Wages, total compensation, and job openings were considered for two direct care occupations: home health aides and personal care aides. Wages, compensation, and job openings were also considered for eight alternative occupations that have similar requirements for entry to those of direct care occupations. These eight alternative occupations comprise a core set of occupations, apart from direct care, that potential direct care workers might go into. Employers who have job openings in these occupations are “competing” with employers of home health aides and personal care aides for workers.
The eight alternative occupations were selected based on information available in the Occupational Outlook Handbook from the Bureau of Labor Statistics (BLS). Like direct care work, these eight alternative occupations require no formal educational credential for entry, require only short-term on the job training, had median pay in 2015 less than $25,000, and are projected to see at least 50,000 new jobs over the next decade. The occupations that met this criteria were: retail salespersons; cashiers; combined food preparation and serving workers, including fast food; waiters and waitresses; janitors and cleaners, except maids and housekeeping cleaners; stock clerks and order fillers; maids and housekeeping cleaners; and food preparation workers.
First, average hourly wages of workers in direct care occupations were compared to those in the alternative occupations, using May 2015 data by state from the Occupational Employment Statistics (OES) Program at BLS. These comparisons can be found in Table 1. Note, for easy comparison, an average wage is also included for the eight alternative occupations (the average wage is a weighted average based on employment in those eight occupations).

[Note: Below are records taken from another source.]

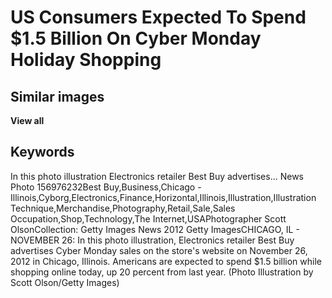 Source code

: # US Consumers Expected To Spend $1.5 Billion On Cyber Monday Holiday Shopping
## Similar images
**View all**
## Keywords
In this photo illustration Electronics retailer Best Buy advertises... News Photo 156976232Best Buy,Business,Chicago - Illinois,Cyborg,Electronics,Finance,Horizontal,Illinois,Illustration,Illustration Technique,Merchandise,Photography,Retail,Sale,Sales Occupation,Shop,Technology,The Internet,USAPhotographer Scott OlsonCollection: Getty Images News 2012 Getty ImagesCHICAGO, IL - NOVEMBER 26: In this photo illustration, Electronics retailer Best Buy advertises Cyber Monday sales on the store's website on November 26, 2012 in Chicago, Illinois. Americans are expected to spend $1.5 billion while shopping online today, up 20 percent from last year. (Photo Illustration by Scott Olson/Getty Images)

Next, total compensation of workers in direct care occupations was compared to those in the alternative occupations. These comparisons can be found in Table 2. To estimate total compensation, average hourly wages were adjusted to account for the fact that wages make up only a portion of total compensation. Using BLS Employer Costs for Employee Compensation data, wages were found to represent 71.1% of total compensation among civilian workers in service occupations in 2015Q2 (see page 21). Thus, wages were multiplied by (1/0.711) to find total compensation.

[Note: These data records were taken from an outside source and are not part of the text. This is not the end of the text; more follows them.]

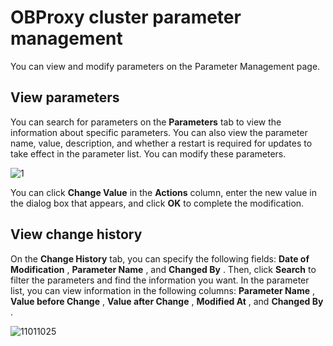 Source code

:OBProxy cluster parameter management 
=========================================================

You can view and modify parameters on the Parameter Management page. 

**View parameters** 
----------------------------------------

You can search for parameters on the **Parameters** tab to view the information about specific parameters. You can also view the parameter name, value, description, and whether a restart is required for updates to take effect in the parameter list. You can modify these parameters. 

![1](https://help-static-aliyun-doc.aliyuncs.com/assets/img/en-US/0659852461/p384255.png)

You can click **Change Value** in the **Actions** column, enter the new value in the dialog box that appears, and click **OK** to complete the modification.

**View change history** 
--------------------------------------------

On the **Change History** tab, you can specify the following fields: **Date of Modification** , **Parameter Name** , and **Changed By** . Then, click **Search** to filter the parameters and find the information you want. In the parameter list, you can view information in the following columns: **Parameter Name** , **Value before Change** , **Value after Change** , **Modified At** , and **Changed By** .

![11011025](https://help-static-aliyun-doc.aliyuncs.com/assets/img/en-US/9559917361/p345946.png)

The final benchmark is annual job openings, which can be found in Table 3. Long-term (2014-2024) state employment projections data were used to determine the average annual job openings for each occupation. Projected job openings in the eight alternative occupations were summed to calculate a ratio of projected openings in alternative occupations to openings in direct care occupations. This ratio provides a sense of the level of competition for workers that employers of direct care workers face. In all states, there are many times the number of projected job openings in just these eight alternative occupations than in direct care occupations.
As another metric, projected job openings were summed in just the alternative occupations with higher wages than in both direct care occupations, calculating a ratio of projected job openings in higher wage alternative occupations to openings in direct care occupations. Even when restricting to the subset of these eight alternative occupations that have higher wages than both home health aides and personal care aides, in most states there are still multiple times the number of job openings in alternative occupations than in direct care occupations. This means that potential direct care workers will typically have higher-paying alternatives available to them, which will affect hiring and retention in direct care occupations.